In The Conservatory (The Rivals) was painted by French-born, London-based artist James Tissot in the late 1870s and originally belonged to Kaye Knowles, a nephew of wealthy Bolton colliery owner James Knowles.

Mr Knowles was Mayor of Bolton between 1855 and 1857 and his wife, Mary Jane Knowles, was the first recorded Mayoress.

The former Bolton mayor was born in the town in 1812 and died at Eagley Bank in 1886.

Mr Knowles’s family started opening pits in Eagley Bank and Sharples in the 18th century, while Little Bolton Colliery in Slater Lane, near the River Tonge, in Bolton, was owned by the Knowles family between 1853 and 1863.
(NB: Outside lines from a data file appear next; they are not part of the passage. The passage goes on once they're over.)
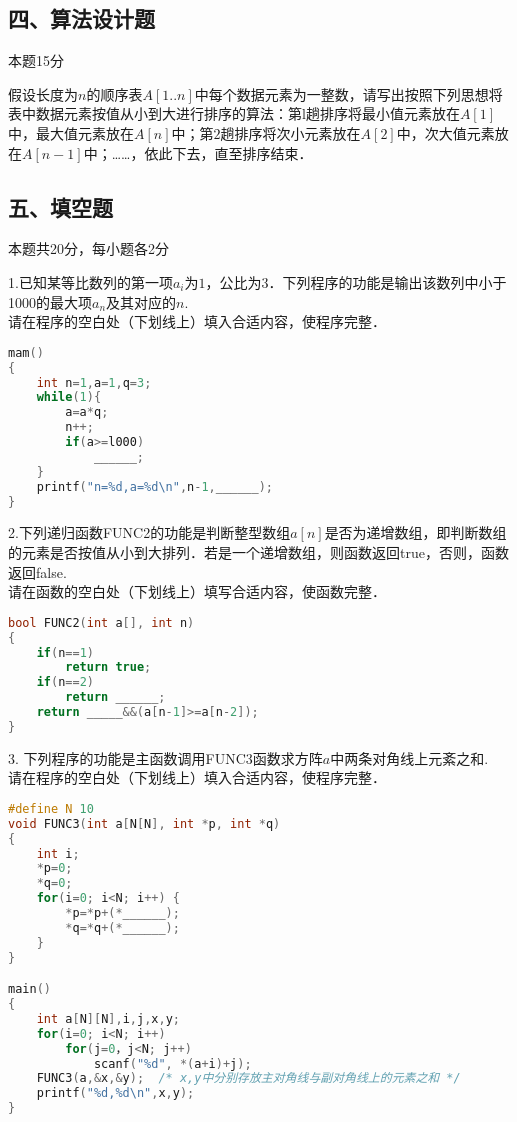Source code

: \subsection{四、算法设计题}

本题15分

  假设长度为$n$的顺序表$A[1..n]$中每个数据元素为一整数，请写出按照下列思想将表中数据元素按值从小到大进行排序的算法：第l趟排序将最小值元素放在$A[1]$中，最大值元素放在$A[n]$中；第$2$趟排序将次小元素放在$A[2]$中，次大值元素放在$A[n-1]$中；……，依此下去，直至排序结束．


\subsection{五、填空题}

本题共20分，每小题各2分

1.已知某等比数列的第一项$a_i$为$1$，公比为$3$．下列程序的功能是输出该数列中小于1000的最大项$a_n$及其对应的$n$. \\
请在程序的空白处（下划线上）填入合适内容，使程序完整．
\begin{lstlisting}[language=cpp]
mam()
{
    int n=1,a=1,q=3;
    while(1){
        a=a*q;
        n++;
        if(a>=l000)
            ______;
    }
    printf("n=%d,a=%d\n",n-1,______);
}
\end{lstlisting}

2.下列递归函数FUNC2的功能是判断整型数组$a[n]$是否为递增数组，即判断数组的元素是否按值从小到大排列．若是一个递增数组，则函数返回true，否则，函数返回false. \\
请在函数的空白处（下划线上）填写合适内容，使函数完整．
\begin{lstlisting}[language=cpp]
bool FUNC2(int a[], int n)
{
    if(n==1)
        return true;
    if(n==2)
        return ______;
    return _____&&(a[n-1]>=a[n-2]);
}


\end{lstlisting}

3. 下列程序的功能是主函数调用FUNC3函数求方阵$a$中两条对角线上元紊之和. \\
请在程序的空白处（下划线上）填入合适内容，使程序完整．
\begin{lstlisting}[language=cpp]
#define N 10
void FUNC3(int a[N[N], int *p, int *q)
{
    int i;
    *p=0;
    *q=0;
    for(i=0; i<N; i++) {
        *p=*p+(*______);
        *q=*q+(*______);
    }
}

main()
{
    int a[N][N],i,j,x,y;
    for(i=0; i<N; i++)
        for(j=0，j<N; j++)
            scanf("%d", *(a+i)+j);
    FUNC3(a,&x,&y);  /* x,y中分别存放主对角线与副对角线上的元素之和 */
    printf("%d,%d\n",x,y);
}
\end{lstlisting}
In the 1871 Census, Kaye Knowles listed himself as a “master coal proprietor”.

Now, the Tissot painting — originally bought by Kaye Knowles with the help of Bolton coal money — is up for sale and it is expected to sell for between $2.5 million and $3.5 million dollars at Christie’s at the Rockefeller Plaza in New York on October 28.

Although the Bolton link is not mentioned in the auction catalogue, Christie’s confirm that Kaye Knowles owned the painting until his death in the summer of 1886.

Kaye Knowles was only aged 53 when he died suddenly at the London and North Western Hotel in Liverpool on August 17, 1886.

He was buried at Turton on August 21.

In his will, he left nearly £250,000, which was an immense amount of money in the 1880s.

After his death, his treasured Tissot painting was bought by his brother, Andrew.

More recently, between 1981 and 1986, the picture was owned by wealthy American oil man and arts patron Charles Wrights-man, who used to entertain assassinated US President John F Kennedy at his home in Palm Beach, Florida. In 2009, Mr Wrightson’s widow, Jayne, donated the painting to the Metropolitan Museum of Art in New York, who are now selling the picture.

In his 1986 book, Tissot, the late BBC TV Antiques Roadshow expert, Christopher Wood, says the painting “is another of Tissot’s triangular comedies of manners, as two winsome sisters in blue compete for the charms of a lone male, who seems to seek refuge beside their mother”.

It is not the only Tissot painting with a Bolton link coming up for sale.

At Sotheby’s in London on December 4, Tissot’s painting, A Visit To The Yacht, once owned by the second Viscount Lever-hulme, son of the Bolton born soap magnate and philanthropist, the first Viscount Leverhulme, is expected to sell for between £2 million and £3 million.